G-CSF factor stem-loop destabilising element

G-CSF factor stem-loop destabilising element (SLDE)
G-CSF factor stem-loop destabilising element (SLDE)
	Predicted secondary structure and sequence conservation of G-CSF_SLDE
Identifiers
Symbol	G-CSF_SLDE
Rfam	RF00183
Other data
RNA type	Cis-reg
Domain(s)	Eukaryota
SO	SO:0000233
PDB structures	PDBe

Leukocytes are important components in our immune systems that include neutrophils. Neutrophils, are the most abundant type of granulocytes and are responsible for leading the majority of the immune system response against invaders. Granulocyte-colony stimulating factor (G-CSF) is a glycoprotein that stimulates proliferation of neutrophil progenitor cells and leads to the maturation of neutrophils. Monocytes and macrophages are the cells that secrete G-CSF, but it is found that endothelial cells, fibroblasts, and bone marrow stromal cells also secrete the glycoprotein. Expression of G-CSF glycoprotein is complex and has both transcription and post transcription regulation. Two specific types of regulatory elements are present in the 3' untranslated region (3'UTR) of G-CSF mRNA. These elements are referred to as adenylate uridylate-rich elements (AUREs) and stem-loop destabilizing element (SLDE). They have been shown to be destabilizing elements of the G-CSF mRNA. On the other hand, the stability of the mRNA is regulated by p38 mitogen-activated protein kinase (MAPK) and this phosphorylating enzyme has been shown to be linked to the AUREs in the 3'UTR. However, much is not known about the role p38 MAPK plays in the regulation of the stability of G-CSF mRNA.

A study published by Shwu-Fen Chang et.al^[1] investigated the effect of SB203580, which is a specific inhibitor of p38 MAPK, on the lipopolysaccharide-induced G-CSF expression in macrophages at the post-transcription level. SB203580 specifically inhibits the catalytic activity of p38 MAPK by competitively binding to the active site where ATP is supposed to bind and is widely used in other studies to display the role of p38 MAPK in other biological systems. Surprisingly, the results of the study showed that SB203580 amplified the lipopolysaccharide-induced increase in the G-CSF mRNA levels in mouse bone marrow-derived macrophages and in THP-1 human macrophages.
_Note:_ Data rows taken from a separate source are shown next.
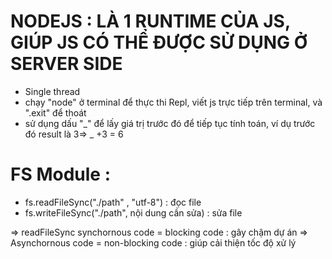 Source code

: # NODEJS : LÀ 1 RUNTIME CỦA JS, GIÚP JS CÓ THỂ ĐƯỢC SỬ DỤNG Ở SERVER SIDE

- Single thread
- chạy "node" ở terminal để thực thi Repl, viết js trực tiếp trên terminal, và ".exit" để thoát
- sử dụng dấu "_" để lấy giá trị trước đó để tiếp tục tính toán, ví dụ trước đó result là 3=> _ +3 = 6

# FS Module :

- fs.readFileSync("./path" , "utf-8") : đọc file
- fs.writeFileSync("./path", nội dung cần sửa) : sửa file

=> readFileSync synchornous code = blocking code : gây chậm dự án
=> Asynchornous code = non-blocking code : giúp cải thiện tốc độ xử lý
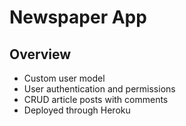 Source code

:# Newspaper App

## Overview

- Custom user model
- User authentication and permissions
- CRUD article posts with comments
- Deployed through Heroku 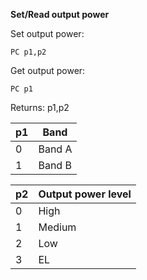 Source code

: __Set/Read output power__

Set output power:

	PC p1,p2

Get output power:

	PC p1

Returns: p1,p2

| p1  | Band |
| --- | --- |
| 0 | Band A |
| 1 | Band B |

| p2 | Output power level |
| --- | --- |
| 0 | High   |
| 1 | Medium |
| 2 | Low    |
| 3 | EL     |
By displaying that the decay of G-CSF mRNA, in the presence of actinomycin D, was slower in SB203580-treated cells, it was shown SB203580 increased the stability of G-CSF mRNA. Finally, by using experiments showing the effect of the 3’UTR of G-CSF on G-CSF stability, the SLDE was shown to be essential for the SB203580-induced increase in the stability of mRNA.

The G-CSF factor stem-loop destabilising element (SLDE) is an RNA element secreted by fibroblasts and endothelial cells in response to the inflammatory mediators interleukin-1 (IL-1) and tumour necrosis factor-alpha and by activated macrophages. The synthesis of G-CSF is regulated both transcriptionally and through control of mRNA stability. In unstimulated cells G-CSF mRNA is unstable but becomes stabilised in response to IL-1 or tumour necrosis factor alpha, and also in the case of monocytes and macrophages, in response to lipopolysaccharide. It is likely that the presence of the SLDE in the G-CSF mRNA contributes to the specificity of regulation of G-CSF mRNA and enhances the rate of shortening of the poly(A) tail.^[2]
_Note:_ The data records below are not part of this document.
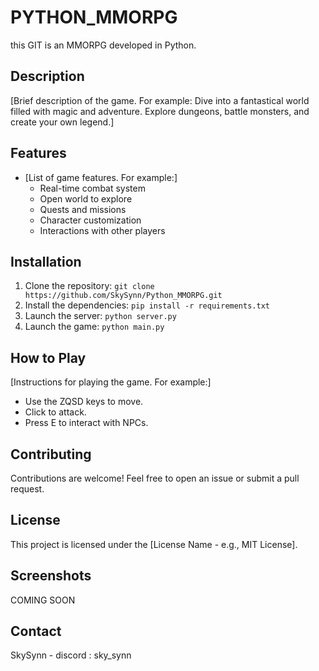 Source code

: # PYTHON_MMORPG

this GIT is an MMORPG developed in Python.

## Description

[Brief description of the game. For example: Dive into a fantastical world filled with magic and adventure. Explore dungeons, battle monsters, and create your own legend.]

## Features

* [List of game features. For example:]
    * Real-time combat system
    * Open world to explore
    * Quests and missions
    * Character customization
    * Interactions with other players

## Installation

1. Clone the repository: `git clone https://github.com/SkySynn/Python_MMORPG.git`
2. Install the dependencies: `pip install -r requirements.txt`
3. Launch the server: `python server.py`
4. Launch the game: `python main.py`

## How to Play

[Instructions for playing the game. For example:]

* Use the ZQSD keys to move.
* Click to attack.
* Press E to interact with NPCs.

## Contributing

Contributions are welcome! Feel free to open an issue or submit a pull request.

## License

This project is licensed under the [License Name - e.g., MIT License].

## Screenshots

COMING SOON

## Contact

SkySynn - discord : sky_synn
In another study by Cheryl Y Brown et.al^[3] showing the importance of the 3'UTR element SLDE of G-CSF mRNA is shown. AUREs are shown to be present in other cytokine mRNAs, but the SLDE is the most important element that stablizes G-CSF mRNA in response to IL-1 or tumor necrosis factor- alpha. Additionally, there are destablizing elements similar to SLDE found in IL-2 and IL-6. The results of the study portrayed that the 3'-UTR of G-CSF mRNA contains a destablizing element that is insensitive to calcium ionophore, showing the importance of SLDE in regulation of G-CSF mRNA. Also the study showed that AUDEs do not function in 5637 Bladder carinoma cells, but the SLDE does. Lastly, the authors describe how the existence of the two destablizing elements, SLDE and AURE, provides multiple mechanisms to confer flexibility of cytokine expression.

References

^ Chang, Shwu-Fen; Li, Huai-Ci; Huang, Yu-Pei; Tasi, Wen-Ju; Chou, Yuan-Yi; Lu, Shao-Chun (2016-12). "SB203580 increases G-CSF production via a stem-loop destabilizing element in the 3' untranslated region in macrophages independently of its effect on p38 MAPK activity". Journal of Biomedical Science. 23 (1): 3. doi:10.1186/s12929-016-0221-z. ISSN 1423-0127. PMC 4715298. PMID 26772539. {{cite journal}}: Check date values in: |date= (help)CS1 maint: PMC format (link) CS1 maint: unflagged free DOI (link)
^ Putland RA, Sassinis TA, Harvey JS, Diamond P, Coles LS, Brown CY, Goodall GJ (March 2002). "RNA destabilization by the granulocyte colony-stimulating factor stem-loop destabilizing element involves a single stem-loop that promotes deadenylation". Molecular and Cellular Biology. 22 (6): 1664–1673. doi:10.1128/MCB.22.6.1664-1673.2002. PMC 135610. PMID 11865046.
^ Brown, C. Y.; Lagnado, C. A.; Goodall, G. J. (1996-11-26). "A cytokine mRNA-destabilizing element that is structurally and functionally distinct from A+U-rich elements". Proceedings of the National Academy of Sciences. 93 (24): 13721–13725. doi:10.1073/pnas.93.24.13721. ISSN 0027-8424. PMC 19403. PMID 8943001.{{cite journal}}: CS1 maint: PMC format (link)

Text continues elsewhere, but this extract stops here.